National Basketball Association award

The National Basketball Association's Sixth Man of the Year (colloquially known as the 6MOY) is an annual National Basketball Association (NBA) award given since the 1982–83 NBA season to the league's best performing player for his team coming off the bench as a substitute (or sixth man). A panel of sportswriters and broadcasters from throughout the United States and Canada votes on the recipient. Since the 2022–23 NBA season, winners receive the John Havlicek Trophy, named after the eight-time NBA champion.

Each judge casts a vote for first, second and third place selections. Each first-place vote is worth five points; each second-place vote is worth three points; and each third-place vote is worth one point. The player with the highest point total, regardless of the number of first-place votes, wins the award.
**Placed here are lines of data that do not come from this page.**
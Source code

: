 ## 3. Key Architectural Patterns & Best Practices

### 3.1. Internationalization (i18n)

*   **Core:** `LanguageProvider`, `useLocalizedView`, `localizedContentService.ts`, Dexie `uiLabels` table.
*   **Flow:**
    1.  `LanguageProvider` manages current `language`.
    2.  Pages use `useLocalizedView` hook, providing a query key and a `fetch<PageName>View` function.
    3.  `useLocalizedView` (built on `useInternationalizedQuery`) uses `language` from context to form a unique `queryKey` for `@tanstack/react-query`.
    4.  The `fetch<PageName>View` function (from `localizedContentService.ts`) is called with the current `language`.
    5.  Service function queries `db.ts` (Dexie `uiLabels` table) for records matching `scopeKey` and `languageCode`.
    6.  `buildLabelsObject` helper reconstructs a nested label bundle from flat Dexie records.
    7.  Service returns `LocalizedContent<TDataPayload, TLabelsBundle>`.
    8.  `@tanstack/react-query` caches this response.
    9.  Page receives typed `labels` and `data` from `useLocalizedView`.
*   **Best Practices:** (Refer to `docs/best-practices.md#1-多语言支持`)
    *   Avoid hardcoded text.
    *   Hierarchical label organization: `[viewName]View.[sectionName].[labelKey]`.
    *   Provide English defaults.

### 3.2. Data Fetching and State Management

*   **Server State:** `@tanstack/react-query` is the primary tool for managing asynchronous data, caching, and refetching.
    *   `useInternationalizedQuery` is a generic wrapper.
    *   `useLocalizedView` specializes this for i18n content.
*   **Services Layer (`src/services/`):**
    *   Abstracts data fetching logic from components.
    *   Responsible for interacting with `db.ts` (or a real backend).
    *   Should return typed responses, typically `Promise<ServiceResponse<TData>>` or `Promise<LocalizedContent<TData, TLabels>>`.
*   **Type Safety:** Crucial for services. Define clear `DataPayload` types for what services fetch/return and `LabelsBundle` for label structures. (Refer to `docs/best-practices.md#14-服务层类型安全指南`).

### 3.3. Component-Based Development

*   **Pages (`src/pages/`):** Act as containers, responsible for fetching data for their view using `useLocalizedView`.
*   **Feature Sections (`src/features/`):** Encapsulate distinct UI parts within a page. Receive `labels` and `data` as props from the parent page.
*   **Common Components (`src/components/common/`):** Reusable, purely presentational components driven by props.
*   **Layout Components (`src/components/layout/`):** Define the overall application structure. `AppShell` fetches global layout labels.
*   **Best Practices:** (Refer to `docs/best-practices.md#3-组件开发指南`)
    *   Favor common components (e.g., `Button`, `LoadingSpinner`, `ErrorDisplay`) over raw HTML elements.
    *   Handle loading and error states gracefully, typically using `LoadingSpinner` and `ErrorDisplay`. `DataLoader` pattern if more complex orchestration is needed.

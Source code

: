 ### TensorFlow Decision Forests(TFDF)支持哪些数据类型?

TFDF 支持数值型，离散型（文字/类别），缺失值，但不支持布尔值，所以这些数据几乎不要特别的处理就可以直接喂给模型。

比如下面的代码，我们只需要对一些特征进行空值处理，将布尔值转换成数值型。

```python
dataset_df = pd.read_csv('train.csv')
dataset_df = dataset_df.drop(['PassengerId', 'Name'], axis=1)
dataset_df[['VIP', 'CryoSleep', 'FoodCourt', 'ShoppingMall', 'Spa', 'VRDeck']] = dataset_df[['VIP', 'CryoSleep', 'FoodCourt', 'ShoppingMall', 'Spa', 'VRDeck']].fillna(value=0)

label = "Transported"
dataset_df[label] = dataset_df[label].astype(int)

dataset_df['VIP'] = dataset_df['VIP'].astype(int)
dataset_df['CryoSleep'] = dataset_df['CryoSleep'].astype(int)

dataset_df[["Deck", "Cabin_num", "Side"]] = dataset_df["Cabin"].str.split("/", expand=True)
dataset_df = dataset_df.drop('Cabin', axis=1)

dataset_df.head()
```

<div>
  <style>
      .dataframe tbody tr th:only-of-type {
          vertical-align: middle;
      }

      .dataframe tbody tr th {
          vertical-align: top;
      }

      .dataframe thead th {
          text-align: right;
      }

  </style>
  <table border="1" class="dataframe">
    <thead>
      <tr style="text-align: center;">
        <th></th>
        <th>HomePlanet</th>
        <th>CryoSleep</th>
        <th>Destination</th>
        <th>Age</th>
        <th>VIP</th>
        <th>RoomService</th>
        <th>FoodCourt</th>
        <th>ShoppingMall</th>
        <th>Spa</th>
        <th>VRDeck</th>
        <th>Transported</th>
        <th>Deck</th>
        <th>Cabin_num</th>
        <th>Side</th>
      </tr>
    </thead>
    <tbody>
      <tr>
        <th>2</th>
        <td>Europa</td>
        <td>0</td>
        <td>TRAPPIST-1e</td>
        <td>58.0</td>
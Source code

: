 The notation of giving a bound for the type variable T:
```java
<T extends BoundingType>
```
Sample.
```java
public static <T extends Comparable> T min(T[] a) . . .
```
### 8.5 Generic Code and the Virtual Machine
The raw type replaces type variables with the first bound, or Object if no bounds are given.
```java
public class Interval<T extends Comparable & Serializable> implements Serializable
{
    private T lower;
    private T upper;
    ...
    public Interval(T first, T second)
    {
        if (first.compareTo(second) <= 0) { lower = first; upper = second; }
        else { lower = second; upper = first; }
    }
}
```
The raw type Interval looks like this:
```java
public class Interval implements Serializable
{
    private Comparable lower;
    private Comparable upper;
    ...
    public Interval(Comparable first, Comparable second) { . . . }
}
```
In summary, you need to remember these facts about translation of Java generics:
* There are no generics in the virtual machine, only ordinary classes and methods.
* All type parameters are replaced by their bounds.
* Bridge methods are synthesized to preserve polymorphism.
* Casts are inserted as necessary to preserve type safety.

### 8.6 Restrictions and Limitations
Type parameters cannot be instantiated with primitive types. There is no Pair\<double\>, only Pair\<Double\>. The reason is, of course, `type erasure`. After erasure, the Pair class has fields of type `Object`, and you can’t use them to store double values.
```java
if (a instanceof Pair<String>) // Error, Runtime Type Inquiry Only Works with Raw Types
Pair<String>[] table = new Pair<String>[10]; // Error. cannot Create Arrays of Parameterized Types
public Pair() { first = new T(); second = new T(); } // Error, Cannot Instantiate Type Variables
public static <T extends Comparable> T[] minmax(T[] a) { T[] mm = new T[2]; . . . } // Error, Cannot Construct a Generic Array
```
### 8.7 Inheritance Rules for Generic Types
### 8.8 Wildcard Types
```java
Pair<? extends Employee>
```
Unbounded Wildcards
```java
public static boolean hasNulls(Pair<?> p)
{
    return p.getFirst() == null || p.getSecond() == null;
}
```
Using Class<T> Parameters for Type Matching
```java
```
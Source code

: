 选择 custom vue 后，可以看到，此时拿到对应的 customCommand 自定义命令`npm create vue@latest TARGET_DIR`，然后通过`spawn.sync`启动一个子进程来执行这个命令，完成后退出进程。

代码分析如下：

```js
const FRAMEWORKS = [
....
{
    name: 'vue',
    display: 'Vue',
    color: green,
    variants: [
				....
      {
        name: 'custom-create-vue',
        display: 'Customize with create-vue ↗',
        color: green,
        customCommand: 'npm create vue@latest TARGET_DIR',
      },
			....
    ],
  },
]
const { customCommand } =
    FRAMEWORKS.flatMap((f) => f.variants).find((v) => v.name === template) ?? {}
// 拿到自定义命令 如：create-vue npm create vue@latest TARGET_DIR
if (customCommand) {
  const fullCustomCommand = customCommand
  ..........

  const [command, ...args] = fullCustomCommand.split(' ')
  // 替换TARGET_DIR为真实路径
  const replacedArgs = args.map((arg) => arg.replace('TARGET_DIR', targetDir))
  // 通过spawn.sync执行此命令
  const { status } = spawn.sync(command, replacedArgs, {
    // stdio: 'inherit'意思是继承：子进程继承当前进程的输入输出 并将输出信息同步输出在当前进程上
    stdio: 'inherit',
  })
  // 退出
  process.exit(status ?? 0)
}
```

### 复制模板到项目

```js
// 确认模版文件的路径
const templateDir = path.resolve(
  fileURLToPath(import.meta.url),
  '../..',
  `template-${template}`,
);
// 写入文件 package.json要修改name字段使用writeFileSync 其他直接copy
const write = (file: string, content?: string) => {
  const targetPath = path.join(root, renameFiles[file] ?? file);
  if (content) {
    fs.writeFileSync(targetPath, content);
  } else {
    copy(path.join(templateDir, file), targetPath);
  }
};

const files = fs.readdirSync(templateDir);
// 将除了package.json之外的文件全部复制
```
To be eligible for the award, a player must come off the bench in more games than he starts. The 2008–09 winner, Jason Terry, averaged the most playing time of any sixth man in an award-winning season; he finished the year with an average of 33.7 minutes played per game with the Dallas Mavericks.

Bobby Jones was the inaugural winner of the award for the 1982–83 NBA season. The 2024–25 recipient was Payton Pritchard of the Boston Celtics. Jamal Crawford and Lou Williams are the only three-time winners of the award. Kevin McHale, Ricky Pierce and Detlef Schrempf won the award twice. McHale, Toni Kukoč, Bobby Jones, Bill Walton, and Manu Ginóbili are the only Hall of Famers who have won the award; Walton, along with James Harden, are the only award winners to have earned NBA MVP honors in their careers. Manu Ginóbili is the only award winner to be named to an All-NBA team in the same season. Mike Miller and Malcolm Brogdon are the only award winners to have also won NBA Rookie of the Year. John Starks, Darrell Armstrong, and Nazreon Hilton Reid are the only undrafted players to receive the award.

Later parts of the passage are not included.